ASHTON-IN-MAKERFIELD, England (AP) — Labour’s Andy Burnham, the popular mayor of Greater Manchester, won a special election for a seat in Parliament and signaled Friday that he will use it to challenge embattled Prime Minister Keir Starmer for leadership of the country.
Starmer said he planned to fight for his job, but a growing number of colleagues urged him to make a dignified exit.
“There is this sense of collective movement,” former Labour Deputy Leader Harriet Harman told the “Electoral Dysfunction” podcast. “Andy Burnham is going to become prime minister. Keir Starmer is going to be leaving office.”
Burnham decisively won the seat of Makerfield in northwestern England over Rob Kenyon of the anti-immigration party Reform UK. The result cements the status of Burnham, a 56-year-old politician nicknamed the King of the North, as the top contender to replace Starmer as leader of the Labour Party and the country. Burnham won almost 55% of the 45,510 votes cast for a field of more than a dozen candidates, over 9,000 more than runner-up Kenyon.
Burnham’s acceptance speech left no doubt that he wants to lead the country, and not just be one of the more than 400 Labour lawmakers in the 650-seat House of Commons.
“Everyone knows that politics isn’t working,” he said. “Everyone can feel that the country isn’t where it should be. Tonight could, just could, be the turning point.”
Starmer congratulated Burnham, writing on X that voters “chose Labour’s campaign of hope and optimism over division and hate.”
But the prime minister insisted he would fight any attempt to oust him.
“I will run, I will stand,” if there is a Labour leadership contest, Starmer said. “I’ve said repeatedly I’m not going to walk away from that.”

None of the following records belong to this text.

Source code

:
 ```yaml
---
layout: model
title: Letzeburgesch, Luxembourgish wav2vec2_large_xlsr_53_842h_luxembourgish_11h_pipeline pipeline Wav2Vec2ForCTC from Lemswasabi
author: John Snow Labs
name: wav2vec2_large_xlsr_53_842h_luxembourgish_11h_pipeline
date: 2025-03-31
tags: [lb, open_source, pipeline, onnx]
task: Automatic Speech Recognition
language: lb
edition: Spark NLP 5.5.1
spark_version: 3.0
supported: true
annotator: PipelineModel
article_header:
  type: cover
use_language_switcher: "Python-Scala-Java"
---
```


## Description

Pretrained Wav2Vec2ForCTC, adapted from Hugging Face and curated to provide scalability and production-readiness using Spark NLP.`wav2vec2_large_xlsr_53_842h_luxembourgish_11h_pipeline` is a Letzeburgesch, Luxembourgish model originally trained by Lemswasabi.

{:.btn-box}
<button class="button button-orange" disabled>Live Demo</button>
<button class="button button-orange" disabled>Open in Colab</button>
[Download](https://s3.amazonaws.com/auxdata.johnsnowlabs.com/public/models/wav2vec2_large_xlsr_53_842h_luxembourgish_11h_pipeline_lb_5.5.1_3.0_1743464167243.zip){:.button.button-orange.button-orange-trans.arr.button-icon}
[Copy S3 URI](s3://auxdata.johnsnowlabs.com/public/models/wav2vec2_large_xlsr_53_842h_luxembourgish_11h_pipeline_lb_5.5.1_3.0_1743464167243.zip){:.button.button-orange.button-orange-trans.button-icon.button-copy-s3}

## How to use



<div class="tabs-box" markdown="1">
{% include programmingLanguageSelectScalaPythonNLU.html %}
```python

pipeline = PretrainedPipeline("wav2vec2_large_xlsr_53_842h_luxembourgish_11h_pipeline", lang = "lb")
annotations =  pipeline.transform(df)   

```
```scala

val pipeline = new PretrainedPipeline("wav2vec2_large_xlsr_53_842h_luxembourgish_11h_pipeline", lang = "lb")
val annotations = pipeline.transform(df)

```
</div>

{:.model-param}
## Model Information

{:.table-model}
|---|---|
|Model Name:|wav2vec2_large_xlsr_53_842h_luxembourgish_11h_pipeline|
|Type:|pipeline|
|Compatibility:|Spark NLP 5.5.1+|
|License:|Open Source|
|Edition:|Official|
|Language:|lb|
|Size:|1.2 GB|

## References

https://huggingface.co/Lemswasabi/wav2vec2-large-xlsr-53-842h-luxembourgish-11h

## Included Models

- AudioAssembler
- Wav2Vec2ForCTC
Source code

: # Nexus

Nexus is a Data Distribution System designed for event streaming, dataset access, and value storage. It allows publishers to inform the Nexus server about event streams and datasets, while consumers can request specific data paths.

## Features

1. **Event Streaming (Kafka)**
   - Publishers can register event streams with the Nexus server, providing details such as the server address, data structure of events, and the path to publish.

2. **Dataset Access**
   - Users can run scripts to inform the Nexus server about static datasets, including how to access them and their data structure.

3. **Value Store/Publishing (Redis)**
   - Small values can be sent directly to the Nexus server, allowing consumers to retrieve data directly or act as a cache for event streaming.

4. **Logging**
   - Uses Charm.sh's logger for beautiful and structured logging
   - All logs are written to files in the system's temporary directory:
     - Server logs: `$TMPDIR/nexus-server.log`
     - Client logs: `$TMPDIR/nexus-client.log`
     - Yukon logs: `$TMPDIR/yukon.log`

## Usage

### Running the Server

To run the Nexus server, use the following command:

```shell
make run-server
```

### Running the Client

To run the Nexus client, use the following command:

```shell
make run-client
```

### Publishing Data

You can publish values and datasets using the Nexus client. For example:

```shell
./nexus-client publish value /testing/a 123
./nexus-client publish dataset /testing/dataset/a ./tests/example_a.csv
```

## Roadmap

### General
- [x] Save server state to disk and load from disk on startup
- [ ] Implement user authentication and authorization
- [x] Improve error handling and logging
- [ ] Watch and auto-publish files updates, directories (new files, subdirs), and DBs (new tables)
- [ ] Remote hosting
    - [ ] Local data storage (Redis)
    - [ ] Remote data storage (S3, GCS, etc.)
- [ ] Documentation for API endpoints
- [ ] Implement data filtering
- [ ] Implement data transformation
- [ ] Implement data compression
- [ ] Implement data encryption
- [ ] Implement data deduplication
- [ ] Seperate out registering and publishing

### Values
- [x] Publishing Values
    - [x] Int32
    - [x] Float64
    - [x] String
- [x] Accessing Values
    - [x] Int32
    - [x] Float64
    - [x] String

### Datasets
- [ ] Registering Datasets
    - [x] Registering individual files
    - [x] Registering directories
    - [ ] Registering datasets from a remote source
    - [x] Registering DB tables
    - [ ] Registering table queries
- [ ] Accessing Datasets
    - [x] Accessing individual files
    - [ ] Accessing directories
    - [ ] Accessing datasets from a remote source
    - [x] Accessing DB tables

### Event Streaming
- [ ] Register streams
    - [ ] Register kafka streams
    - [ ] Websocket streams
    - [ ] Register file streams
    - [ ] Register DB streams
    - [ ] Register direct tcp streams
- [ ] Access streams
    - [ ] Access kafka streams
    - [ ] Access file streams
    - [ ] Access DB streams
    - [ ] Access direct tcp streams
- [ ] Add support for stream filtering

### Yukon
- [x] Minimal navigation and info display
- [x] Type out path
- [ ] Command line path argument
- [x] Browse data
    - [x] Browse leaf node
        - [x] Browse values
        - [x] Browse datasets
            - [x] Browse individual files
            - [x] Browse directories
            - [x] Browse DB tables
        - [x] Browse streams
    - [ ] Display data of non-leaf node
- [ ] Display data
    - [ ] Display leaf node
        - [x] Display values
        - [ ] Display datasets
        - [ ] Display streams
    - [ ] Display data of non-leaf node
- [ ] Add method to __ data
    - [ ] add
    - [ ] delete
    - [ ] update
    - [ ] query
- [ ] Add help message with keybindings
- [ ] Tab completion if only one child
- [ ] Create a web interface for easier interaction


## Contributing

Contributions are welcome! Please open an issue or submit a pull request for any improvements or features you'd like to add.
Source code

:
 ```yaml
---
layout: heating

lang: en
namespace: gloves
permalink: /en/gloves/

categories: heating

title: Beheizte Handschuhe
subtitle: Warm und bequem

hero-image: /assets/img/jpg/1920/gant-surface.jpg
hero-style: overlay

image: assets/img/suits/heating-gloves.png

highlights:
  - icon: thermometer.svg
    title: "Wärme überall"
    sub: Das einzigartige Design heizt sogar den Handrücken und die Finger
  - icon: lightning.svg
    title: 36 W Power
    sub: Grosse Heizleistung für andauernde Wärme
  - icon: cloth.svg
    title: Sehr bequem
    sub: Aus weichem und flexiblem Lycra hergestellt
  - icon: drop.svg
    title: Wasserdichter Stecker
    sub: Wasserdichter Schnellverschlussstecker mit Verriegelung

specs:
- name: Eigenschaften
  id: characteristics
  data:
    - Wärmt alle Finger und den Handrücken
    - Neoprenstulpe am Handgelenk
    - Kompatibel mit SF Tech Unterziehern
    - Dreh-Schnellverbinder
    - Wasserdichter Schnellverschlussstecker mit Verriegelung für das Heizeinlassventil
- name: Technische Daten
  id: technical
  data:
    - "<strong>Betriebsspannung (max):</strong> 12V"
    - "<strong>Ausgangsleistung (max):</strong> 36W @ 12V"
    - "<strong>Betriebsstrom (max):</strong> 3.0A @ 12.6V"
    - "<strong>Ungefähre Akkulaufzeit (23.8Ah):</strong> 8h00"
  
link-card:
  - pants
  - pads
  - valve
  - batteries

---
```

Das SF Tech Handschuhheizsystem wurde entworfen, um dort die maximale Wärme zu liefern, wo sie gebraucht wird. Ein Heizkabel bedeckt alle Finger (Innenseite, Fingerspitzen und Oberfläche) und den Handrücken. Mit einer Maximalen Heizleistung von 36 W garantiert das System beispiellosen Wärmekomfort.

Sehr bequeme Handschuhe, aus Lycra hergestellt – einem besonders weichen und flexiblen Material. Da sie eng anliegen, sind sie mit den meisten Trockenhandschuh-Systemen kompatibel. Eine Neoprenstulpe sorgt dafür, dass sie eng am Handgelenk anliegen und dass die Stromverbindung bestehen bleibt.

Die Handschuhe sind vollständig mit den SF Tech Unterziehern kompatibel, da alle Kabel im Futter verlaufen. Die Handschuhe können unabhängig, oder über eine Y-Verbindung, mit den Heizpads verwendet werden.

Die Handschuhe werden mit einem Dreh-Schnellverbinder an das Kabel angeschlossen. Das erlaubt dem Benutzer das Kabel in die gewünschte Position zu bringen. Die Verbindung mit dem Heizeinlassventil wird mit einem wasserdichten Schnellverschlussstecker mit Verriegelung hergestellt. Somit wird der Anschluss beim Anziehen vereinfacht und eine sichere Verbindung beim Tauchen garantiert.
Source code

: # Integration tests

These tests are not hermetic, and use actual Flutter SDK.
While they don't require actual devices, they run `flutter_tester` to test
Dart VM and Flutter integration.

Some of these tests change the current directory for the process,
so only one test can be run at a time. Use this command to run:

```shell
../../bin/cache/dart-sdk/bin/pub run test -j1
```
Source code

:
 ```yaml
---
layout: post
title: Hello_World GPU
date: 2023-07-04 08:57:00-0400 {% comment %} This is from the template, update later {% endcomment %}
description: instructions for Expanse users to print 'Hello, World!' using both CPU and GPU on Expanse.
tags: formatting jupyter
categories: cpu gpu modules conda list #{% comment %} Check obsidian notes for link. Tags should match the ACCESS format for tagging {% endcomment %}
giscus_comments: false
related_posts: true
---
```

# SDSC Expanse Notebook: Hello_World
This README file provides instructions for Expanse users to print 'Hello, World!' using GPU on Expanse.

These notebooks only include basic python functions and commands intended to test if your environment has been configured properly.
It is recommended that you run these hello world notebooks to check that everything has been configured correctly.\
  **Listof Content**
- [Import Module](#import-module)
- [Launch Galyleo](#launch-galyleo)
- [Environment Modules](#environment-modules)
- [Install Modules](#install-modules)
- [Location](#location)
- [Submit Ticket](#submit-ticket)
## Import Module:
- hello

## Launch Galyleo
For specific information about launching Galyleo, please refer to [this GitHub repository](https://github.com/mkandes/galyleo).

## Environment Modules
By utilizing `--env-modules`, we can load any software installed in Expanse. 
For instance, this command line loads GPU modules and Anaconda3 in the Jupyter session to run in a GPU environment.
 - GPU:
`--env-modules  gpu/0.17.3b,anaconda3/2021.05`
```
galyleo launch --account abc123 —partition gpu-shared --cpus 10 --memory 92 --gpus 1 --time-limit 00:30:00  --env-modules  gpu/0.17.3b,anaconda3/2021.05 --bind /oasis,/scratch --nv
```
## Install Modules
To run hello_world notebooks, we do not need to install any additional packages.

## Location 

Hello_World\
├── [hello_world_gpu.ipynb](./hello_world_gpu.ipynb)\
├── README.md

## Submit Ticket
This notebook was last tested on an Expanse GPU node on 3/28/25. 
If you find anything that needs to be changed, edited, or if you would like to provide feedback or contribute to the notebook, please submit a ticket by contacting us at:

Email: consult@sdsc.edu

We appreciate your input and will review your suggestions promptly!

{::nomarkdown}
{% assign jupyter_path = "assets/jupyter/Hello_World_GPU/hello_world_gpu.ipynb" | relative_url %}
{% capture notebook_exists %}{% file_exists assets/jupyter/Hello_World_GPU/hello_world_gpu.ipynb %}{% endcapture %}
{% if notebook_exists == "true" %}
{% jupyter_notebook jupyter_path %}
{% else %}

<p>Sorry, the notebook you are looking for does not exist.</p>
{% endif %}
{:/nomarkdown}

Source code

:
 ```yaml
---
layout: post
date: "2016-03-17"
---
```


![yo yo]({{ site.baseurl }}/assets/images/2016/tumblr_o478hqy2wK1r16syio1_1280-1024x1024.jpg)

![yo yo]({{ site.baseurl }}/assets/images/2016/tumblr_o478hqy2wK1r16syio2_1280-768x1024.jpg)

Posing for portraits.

Burnham says he’s the candidate of change
Burnham has led Manchester since 2017, overseeing rapid regeneration for the city where the Industrial Revolution was forged. He is pledging to repeat his signature brand of “Manchesterism” on a national scale.
Burnham said he would work to ensure that “the name Makerfield is forever synonymous with bringing about the change this country needs.”
He told supporters and campaign workers on Friday that “we are going to lay out a new path for Britain.”
“We need an economy that works for everybody, not a few in far-off places from here,” he said. “We have an opportunity to turn the tide, to make the country feel like it’s working again, to make people see that politics can make a positive difference, to make people feel hope again.”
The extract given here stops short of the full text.